No surprise, then, that resistance to the stay-at-home orders prevailing in most of the country is increasing. There was a huge protest rally in Lansing, Michigan, and another one in Columbus, Ohio, this week to protest that state’s very strict orders, as well as smaller ones in capitals of Oklahoma, Texas and Virginia. Although President Donald Trump has lately followed the experts’ advice to go along with the shutdowns for now, he’s been conspicuously reluctant about it and is clearly eager to get back to normal sooner rather than later, and the protests all have the feel of a Trump campaign rally. Lots of Trump-Pence and Make America Again signs, American and Confederate flags, along with chants of “lock her up!”
This is also unsurprising, given the anti-government instincts of the current Republican party. Trump’s upset victory in the Electoral College was largely a result of the white inland working class resentments to the dictates of those pointy-headed intellectuals Back East and those know-it-all Hollywood hippies and high-tech socialists on the West Coast.

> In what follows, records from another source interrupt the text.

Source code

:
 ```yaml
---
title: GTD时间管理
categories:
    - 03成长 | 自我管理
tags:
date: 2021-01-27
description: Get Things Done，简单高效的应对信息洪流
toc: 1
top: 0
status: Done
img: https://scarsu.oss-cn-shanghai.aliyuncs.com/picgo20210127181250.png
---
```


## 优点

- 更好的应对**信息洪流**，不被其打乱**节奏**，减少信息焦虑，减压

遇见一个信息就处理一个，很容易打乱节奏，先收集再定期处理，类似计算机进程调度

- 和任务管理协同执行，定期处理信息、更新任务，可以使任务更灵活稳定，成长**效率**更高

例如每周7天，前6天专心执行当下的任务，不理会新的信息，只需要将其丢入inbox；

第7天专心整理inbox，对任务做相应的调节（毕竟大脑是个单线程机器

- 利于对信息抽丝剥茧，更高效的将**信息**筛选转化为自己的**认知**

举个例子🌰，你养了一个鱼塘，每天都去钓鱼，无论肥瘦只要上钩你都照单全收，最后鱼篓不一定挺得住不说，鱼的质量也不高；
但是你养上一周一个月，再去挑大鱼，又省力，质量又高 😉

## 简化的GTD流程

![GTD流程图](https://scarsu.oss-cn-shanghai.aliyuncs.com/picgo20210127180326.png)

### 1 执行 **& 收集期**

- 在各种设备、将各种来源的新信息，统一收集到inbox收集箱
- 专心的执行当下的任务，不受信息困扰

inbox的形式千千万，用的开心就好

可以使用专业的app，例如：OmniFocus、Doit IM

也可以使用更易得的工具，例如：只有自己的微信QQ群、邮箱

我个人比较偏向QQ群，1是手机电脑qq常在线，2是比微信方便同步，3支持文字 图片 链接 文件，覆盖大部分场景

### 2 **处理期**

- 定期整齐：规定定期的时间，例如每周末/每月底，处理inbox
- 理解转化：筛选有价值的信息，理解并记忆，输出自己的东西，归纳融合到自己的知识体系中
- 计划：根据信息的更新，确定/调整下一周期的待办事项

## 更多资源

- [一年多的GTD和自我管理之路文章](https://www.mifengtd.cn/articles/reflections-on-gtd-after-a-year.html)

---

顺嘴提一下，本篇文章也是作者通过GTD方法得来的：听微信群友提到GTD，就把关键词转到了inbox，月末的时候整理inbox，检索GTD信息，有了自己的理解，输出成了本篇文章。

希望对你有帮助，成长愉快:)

The worst of the coronavirus problem is predictably happening in the densely populated cities that deprived Trump of a popular vote victory, and to a lot of people in the vast but sparsely populated areas that delivered Trump’s Electoral College win it doesn’t seem fair that they’re stuck at home watching “Tiger King” and sports re-runs.

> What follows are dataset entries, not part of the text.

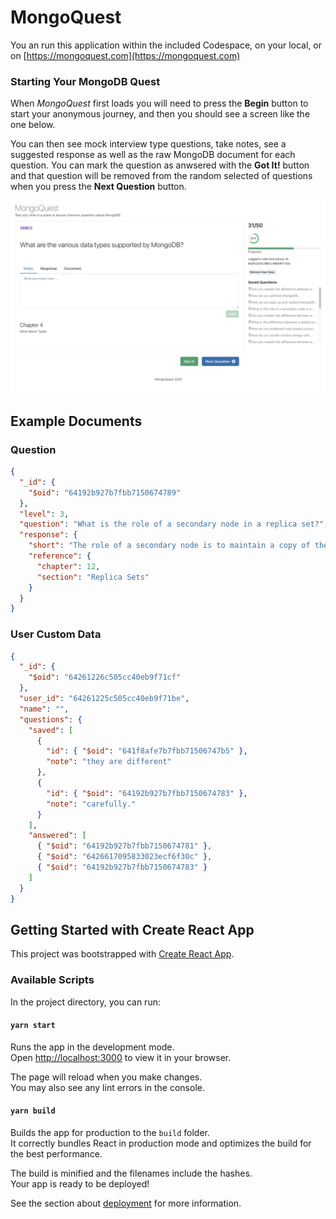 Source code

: # MongoQuest

You an run this application within the included Codespace, on your local, or on [https://mongoquest.com](https://mongoquest.com)

### Starting Your MongoDB Quest

When _MongoQuest_ first loads you will need to press the **Begin** button to start your anonymous journey, and then you should see a screen like the one below.

You can then see mock interview type questions, take notes, see a suggested response as well as the raw MongoDB document for each question. You can mark the question as anwsered with the **Got It!** button and that question will be removed from the random selected of questions when you press the **Next Question** button.

![MongoQuest](screenshot.png)


## Example Documents

### Question

```json
{
  "_id": {
    "$oid": "64192b927b7fbb7150674789"
  },
  "level": 3,
  "question": "What is the role of a secondary node in a replica set?",
  "response": {
    "short": "The role of a secondary node is to maintain a copy of the primary's data, and if configured to so, vote in elections to elect a new primary and take over a primary, if elected. ",
    "reference": {
      "chapter": 12,
      "section": "Replica Sets"
    }
  }
}
```

### User Custom Data

```json
{
  "_id": {
    "$oid": "64261226c505cc40eb9f71cf"
  },
  "user_id": "64261225c505cc40eb9f71be",
  "name": "",
  "questions": {
    "saved": [
      { 
        "id": { "$oid": "641f8afe7b7fbb71506747b5" },
        "note": "they are different"
      },
      {
        "id": { "$oid": "64192b927b7fbb7150674783" },
        "note": "carefully."
      }
    ],
    "answered": [
      { "$oid": "64192b927b7fbb7150674781" },
      { "$oid": "6426617095833023ecf6f30c" },
      { "$oid": "64192b927b7fbb7150674783" }
    ]
  }
}
```

## Getting Started with Create React App

This project was bootstrapped with [Create React App](https://github.com/facebook/create-react-app).

### Available Scripts

In the project directory, you can run:

#### `yarn start`

Runs the app in the development mode.\
Open [http://localhost:3000](http://localhost:3000) to view it in your browser.

The page will reload when you make changes.\
You may also see any lint errors in the console.

#### `yarn build`

Builds the app for production to the `build` folder.\
It correctly bundles React in production mode and optimizes the build for the best performance.

The build is minified and the filenames include the hashes.\
Your app is ready to be deployed!

See the section about [deployment](https://facebook.github.io/create-react-app/docs/deployment) for more information.

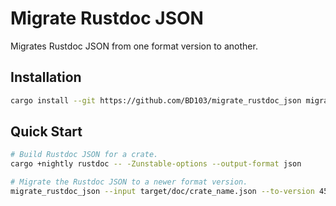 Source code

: # Migrate Rustdoc JSON

Migrates Rustdoc JSON from one format version to another.

## Installation

```sh
cargo install --git https://github.com/BD103/migrate_rustdoc_json migrate_rustdoc_json
```

## Quick Start

```sh
# Build Rustdoc JSON for a crate.
cargo +nightly rustdoc -- -Zunstable-options --output-format json

# Migrate the Rustdoc JSON to a newer format version.
migrate_rustdoc_json --input target/doc/crate_name.json --to-version 45 > migrated.json
```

Those elite coastal liberals are indeed an insufferably condescending bunch, and given the current Democratic Party’s enthusiasm for bossy government there’s something to be said for the Republicans’ principled libertarianism. Even in this strange times, as a general rule we still agree with Walt Whitman’s sage advice to “Resist much, obey little.” They seem to have an especially strong case in Michigan, where hundreds have died in the state’s mostly densely populated city and the hospitals are struggling to care for the sick, but the shutdown order has such arbitrary and counterproductive measures as banning sale of garden seeds, which might be need for the “Victory Gardens” that got America through World War II, as well as such items as paint and carpet being sold in stores still allowed to be open.
Even so, we’ll be mostly staying at home and trying to somehow remain sane for the duration, and hope that most of the Americans who can do so will as well. This is partly because the state and county authorities have left us with nowhere to go except the grocery and liquor stories, but as free citizens we’re voluntarily not dropping in on any of our much-missed friends for more selfless reasons. We’ve always been fatalistic about death, and after so many weeks of our own company now seems as good a time as any, but we’d hate to we don’t want to bring any harm to any other human we might come within six feet from.

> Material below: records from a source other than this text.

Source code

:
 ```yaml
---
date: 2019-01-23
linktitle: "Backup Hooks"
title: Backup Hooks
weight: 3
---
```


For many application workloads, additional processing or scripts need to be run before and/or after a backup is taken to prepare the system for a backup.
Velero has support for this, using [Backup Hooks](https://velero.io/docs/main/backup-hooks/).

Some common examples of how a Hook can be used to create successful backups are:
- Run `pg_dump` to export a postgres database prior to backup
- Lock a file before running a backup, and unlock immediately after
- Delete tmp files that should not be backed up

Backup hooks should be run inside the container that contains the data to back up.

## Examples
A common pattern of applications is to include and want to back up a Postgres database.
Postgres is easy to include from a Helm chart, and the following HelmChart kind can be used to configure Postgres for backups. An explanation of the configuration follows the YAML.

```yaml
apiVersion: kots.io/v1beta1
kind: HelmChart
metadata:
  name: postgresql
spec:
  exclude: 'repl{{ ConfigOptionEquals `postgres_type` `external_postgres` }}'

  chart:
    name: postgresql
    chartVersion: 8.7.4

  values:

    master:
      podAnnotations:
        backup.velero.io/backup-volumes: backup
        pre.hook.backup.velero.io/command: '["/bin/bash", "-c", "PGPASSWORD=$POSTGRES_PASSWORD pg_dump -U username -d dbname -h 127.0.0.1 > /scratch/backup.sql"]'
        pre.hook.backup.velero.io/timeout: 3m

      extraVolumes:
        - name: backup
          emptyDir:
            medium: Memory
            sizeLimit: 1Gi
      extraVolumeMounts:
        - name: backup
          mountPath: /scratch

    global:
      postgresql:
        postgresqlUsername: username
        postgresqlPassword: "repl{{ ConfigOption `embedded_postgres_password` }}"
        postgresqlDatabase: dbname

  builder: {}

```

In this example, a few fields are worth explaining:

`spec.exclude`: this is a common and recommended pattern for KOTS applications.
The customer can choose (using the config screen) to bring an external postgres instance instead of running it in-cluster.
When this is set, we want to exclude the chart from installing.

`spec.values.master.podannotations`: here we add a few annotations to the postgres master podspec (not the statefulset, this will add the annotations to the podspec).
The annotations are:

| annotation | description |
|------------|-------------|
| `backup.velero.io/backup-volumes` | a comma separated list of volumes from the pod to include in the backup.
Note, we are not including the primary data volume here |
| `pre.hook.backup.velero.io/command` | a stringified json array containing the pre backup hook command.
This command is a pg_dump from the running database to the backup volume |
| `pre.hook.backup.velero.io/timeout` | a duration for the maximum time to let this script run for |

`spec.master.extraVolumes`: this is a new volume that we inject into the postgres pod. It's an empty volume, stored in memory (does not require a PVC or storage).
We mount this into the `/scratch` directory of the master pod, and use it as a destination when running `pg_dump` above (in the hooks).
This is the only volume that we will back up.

There’s been a recent outbreak in one of South Dakota’s bigger cities, with most of the victims working at the same packing plant that provides a big chunk of America’s pork, and the Red States of Georgia and Louisiana and Indiana and the swing state of Florida are also hot spots. There are at least a few infections even in the most remote regions, and given the exponential way the virus spreads and the paltry health care resources in those locations that’s nothing to sneeze at, if you’ll forgive the morbid joke. Given the healthy suspicion of authority that beats on both the right and left sides of the American heart, we expect that most Americans won’t necessarily come out of the house go back to work when Trump tells them. Most will await the all-clear from the doctors with more expertise in epidemiology Trump or Rush Limbaugh or Sean Hannity or some YouTube conspiracy theorist.
Not so very long ago the Republican Party used to win presidential elections with a coalition of pissed off white working guys, more educated and affluent white suburbanites both male and female, and the big corporations that provided employment and health care and retirement plans to a big chunk of them. The white working guys are still pissed off and waving Trump signs, convinced that Trump has done everything right and bears no responsibility for the current catastrophe, but there are only so many of them. Those snooty suburban Republicans-in-Name-Only were abandoning the GOP in droves in special and mid-term elections even before the United States was the most coronavirus-infected country in the world, and with their stock portfolios are down by a lot, and they have a tendency to consume a variety of news sources, many of which make a convincing case Trump didn’t do everything right, so we can imagine many of them voting for a damned Democrat.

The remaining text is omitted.